SUPPLIED RECORDS:
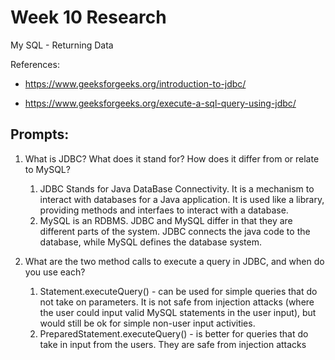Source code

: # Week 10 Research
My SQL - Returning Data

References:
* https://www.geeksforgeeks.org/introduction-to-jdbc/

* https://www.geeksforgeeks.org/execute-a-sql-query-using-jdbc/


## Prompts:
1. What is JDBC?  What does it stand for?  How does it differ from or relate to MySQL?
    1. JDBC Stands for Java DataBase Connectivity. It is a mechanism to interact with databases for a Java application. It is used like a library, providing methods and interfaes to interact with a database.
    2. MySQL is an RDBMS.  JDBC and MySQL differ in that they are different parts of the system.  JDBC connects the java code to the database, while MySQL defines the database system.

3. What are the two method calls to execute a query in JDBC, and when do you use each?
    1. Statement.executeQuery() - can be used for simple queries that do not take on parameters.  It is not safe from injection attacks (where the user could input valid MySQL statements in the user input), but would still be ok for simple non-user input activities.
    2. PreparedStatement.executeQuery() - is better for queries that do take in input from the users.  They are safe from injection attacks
--
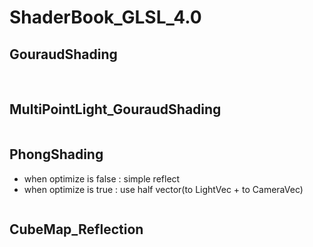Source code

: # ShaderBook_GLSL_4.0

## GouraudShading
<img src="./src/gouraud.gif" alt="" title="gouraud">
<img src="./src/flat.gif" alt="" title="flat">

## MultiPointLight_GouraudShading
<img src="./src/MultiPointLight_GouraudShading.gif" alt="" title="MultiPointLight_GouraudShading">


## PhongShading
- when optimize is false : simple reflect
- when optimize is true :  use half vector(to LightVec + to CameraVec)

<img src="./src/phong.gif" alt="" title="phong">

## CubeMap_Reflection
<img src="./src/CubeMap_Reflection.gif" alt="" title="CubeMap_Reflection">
==
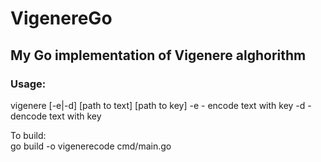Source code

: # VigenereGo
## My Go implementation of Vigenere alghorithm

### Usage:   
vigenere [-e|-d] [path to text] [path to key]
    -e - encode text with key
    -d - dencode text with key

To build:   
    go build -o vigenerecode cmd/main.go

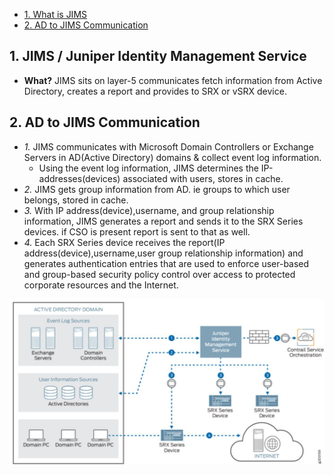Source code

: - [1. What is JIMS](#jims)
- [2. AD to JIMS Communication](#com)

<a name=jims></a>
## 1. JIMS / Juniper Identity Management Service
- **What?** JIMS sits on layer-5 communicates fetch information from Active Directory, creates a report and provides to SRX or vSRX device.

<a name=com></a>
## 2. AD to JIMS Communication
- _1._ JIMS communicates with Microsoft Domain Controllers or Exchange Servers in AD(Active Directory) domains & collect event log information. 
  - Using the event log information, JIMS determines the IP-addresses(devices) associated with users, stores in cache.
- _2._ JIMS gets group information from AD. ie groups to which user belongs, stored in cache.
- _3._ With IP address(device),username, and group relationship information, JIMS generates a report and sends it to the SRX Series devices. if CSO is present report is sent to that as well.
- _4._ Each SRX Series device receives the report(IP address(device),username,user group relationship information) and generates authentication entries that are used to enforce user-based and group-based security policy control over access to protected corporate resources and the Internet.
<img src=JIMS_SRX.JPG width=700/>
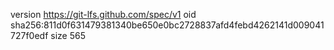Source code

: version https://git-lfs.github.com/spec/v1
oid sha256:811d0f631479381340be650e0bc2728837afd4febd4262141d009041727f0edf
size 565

TASK OBJECTIVE:
Each line that holds the word "queries" should be extracted from the records.

ANSWER TO THE EXERCISE:
    1. Statement.executeQuery() - can be used for simple queries that do not take on parameters.  It is not safe from injection attacks (where the user could input valid MySQL statements in the user input), but would still be ok for simple non-user input activities.
    2. PreparedStatement.executeQuery() - is better for queries that do take in input from the users.  They are safe from injection attacks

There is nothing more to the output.